Lateral Stress toggles between two options, Gravity and Constant.

• With the Gravity option, the user inputs locked in stress (lateral stress at the pillar surface) and horizontal / vertical stress ratios, from which the lateral stresses are calculated.
• With the Constant option, the user inputs the actual lateral effective stresses.

The corresponding options in the Input Data dialog will change as this option is toggled.

## Locked In Stress

This is the lateral stress at the surface of the pillar. This value can be manipulated to represent preexisting stress conditions, or the effects of the overburden on the lateral stress.

## Horizontal to Vertical Stress Ratios

Used with the Gravity lateral stress option.

## Horizontal Effective Stresses

Used with the Constant lateral stress option.

## Pillar Shape

### Rectangular Pillar

For a Rectangular Pillar, the lateral stresses are given in the x and y directions.

### Polygonal Pillar

For a Polygonal Pillar, the lateral stresses are given relative to Trend 3 (orientation of Sigma 3).

## Stress Transformations

### Vertical Abutments

For vertical abutments (i.e., Abutment Orientation Plunge = 90 degrees), the lateral stresses are always applied normal to the abutments (in the x and y directions). Therefore, the effective lateral stress = effective normal stress on the abutments.

### Non-Vertical Abutments

For non-vertical abutments, the lateral stresses are not always applied normal to the abutments since the polygon segments can be oriented arbitrarily. In addition, the abutments may be non-vertical.

• The horizontal principal stresses, Sigma 1 and Sigma 3, are always horizontal and perpendicular to one another.
• The rotation of the horizontal principal stresses in the x-y plane is dictated by Trend 3 (measured clockwise from the y-axis (or North)).

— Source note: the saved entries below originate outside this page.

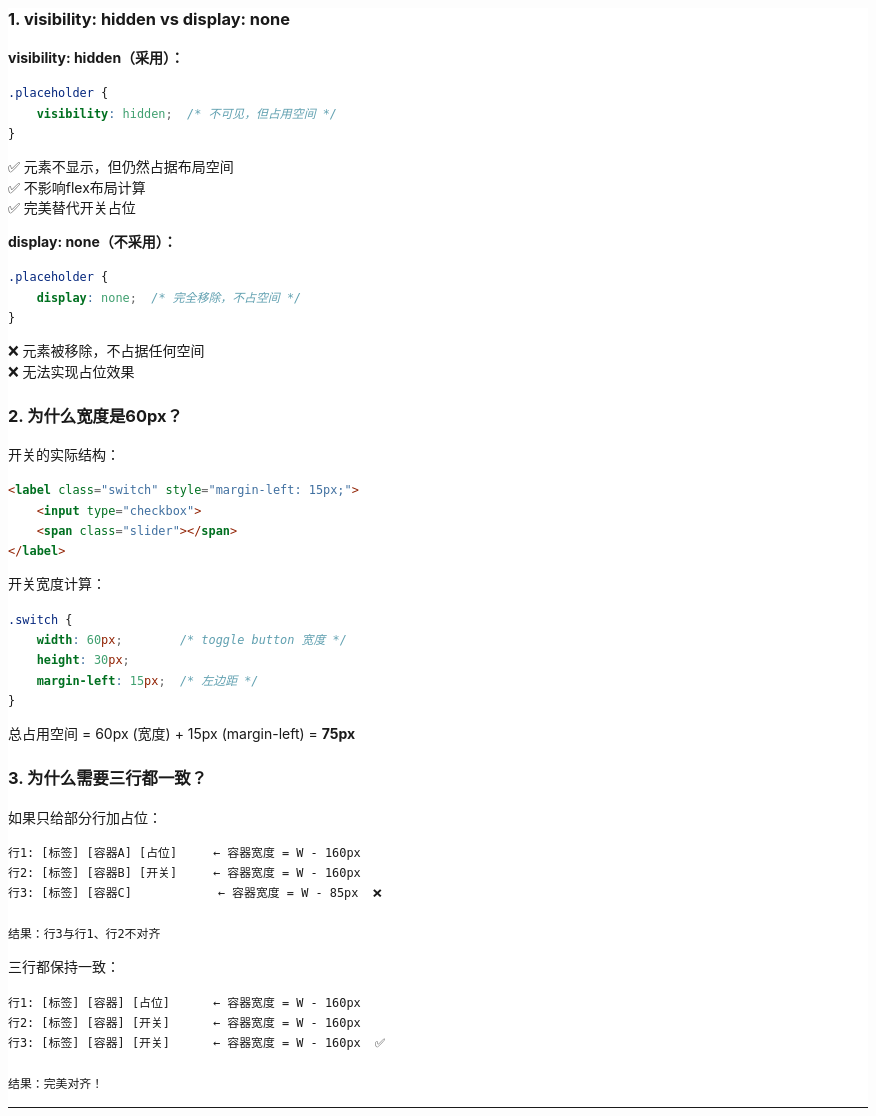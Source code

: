### 1. visibility: hidden vs display: none

**visibility: hidden（采用）：**
```css
.placeholder {
    visibility: hidden;  /* 不可见，但占用空间 */
}
```
✅ 元素不显示，但仍然占据布局空间  
✅ 不影响flex布局计算  
✅ 完美替代开关占位

**display: none（不采用）：**
```css
.placeholder {
    display: none;  /* 完全移除，不占空间 */
}
```
❌ 元素被移除，不占据任何空间  
❌ 无法实现占位效果

### 2. 为什么宽度是60px？

开关的实际结构：
```html
<label class="switch" style="margin-left: 15px;">
    <input type="checkbox">
    <span class="slider"></span>
</label>
```

开关宽度计算：
```css
.switch {
    width: 60px;        /* toggle button 宽度 */
    height: 30px;
    margin-left: 15px;  /* 左边距 */
}
```

总占用空间 = 60px (宽度) + 15px (margin-left) = **75px**

### 3. 为什么需要三行都一致？

如果只给部分行加占位：
```
行1: [标签] [容器A] [占位]     ← 容器宽度 = W - 160px
行2: [标签] [容器B] [开关]     ← 容器宽度 = W - 160px
行3: [标签] [容器C]            ← 容器宽度 = W - 85px  ❌

结果：行3与行1、行2不对齐
```

三行都保持一致：
```
行1: [标签] [容器] [占位]      ← 容器宽度 = W - 160px
行2: [标签] [容器] [开关]      ← 容器宽度 = W - 160px
行3: [标签] [容器] [开关]      ← 容器宽度 = W - 160px  ✅

结果：完美对齐！
```

---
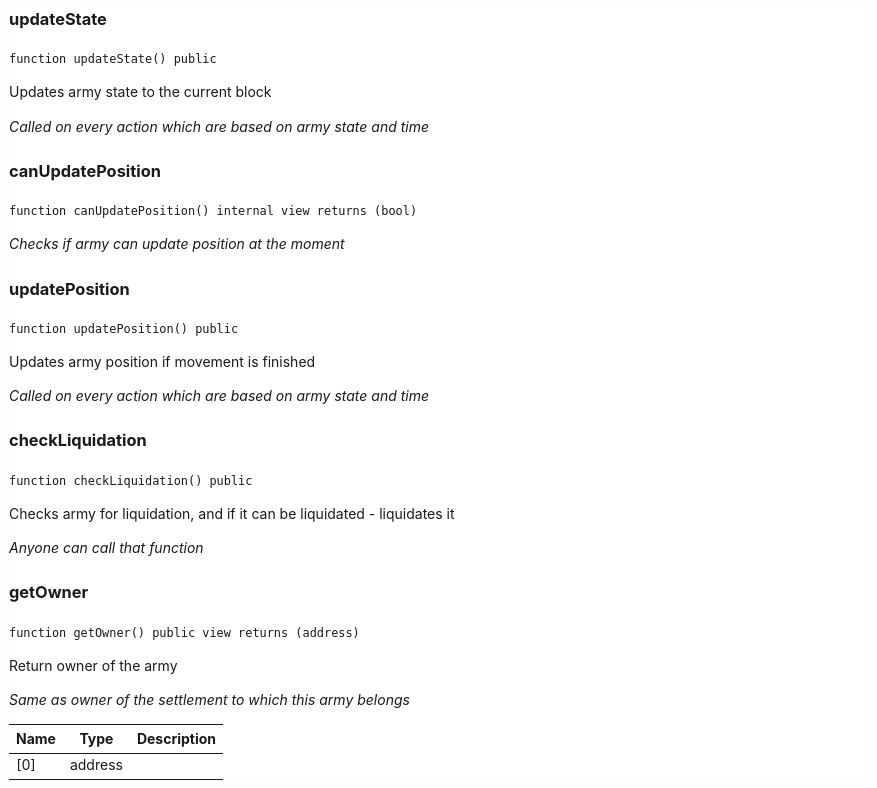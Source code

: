 
### updateState

```solidity
function updateState() public
```

Updates army state to the current block

_Called on every action which are based on army state and time_




### canUpdatePosition

```solidity
function canUpdatePosition() internal view returns (bool)
```



_Checks if army can update position at the moment_




### updatePosition

```solidity
function updatePosition() public
```

Updates army position if movement is finished

_Called on every action which are based on army state and time_




### checkLiquidation

```solidity
function checkLiquidation() public
```

Checks army for liquidation, and if it can be liquidated - liquidates it

_Anyone can call that function_




### getOwner

```solidity
function getOwner() public view returns (address)
```

Return owner of the army

_Same as owner of the settlement to which this army belongs_


| Name | Type | Description |
| ---- | ---- | ----------- |
| [0] | address |  |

A 2D stress transformation is applied to the horizontal principal stresses in order to obtain the horizontal stresses in the global x-y coordinates. For the case of non-vertical abutments, the vertical stress also impacts the normal stresses on the abutments. The vertical stress is calculated by the effective weight of everything above the midway height of the pillar. The normal stress takes into account the components of all the principle stresses which act normal to the abutment face.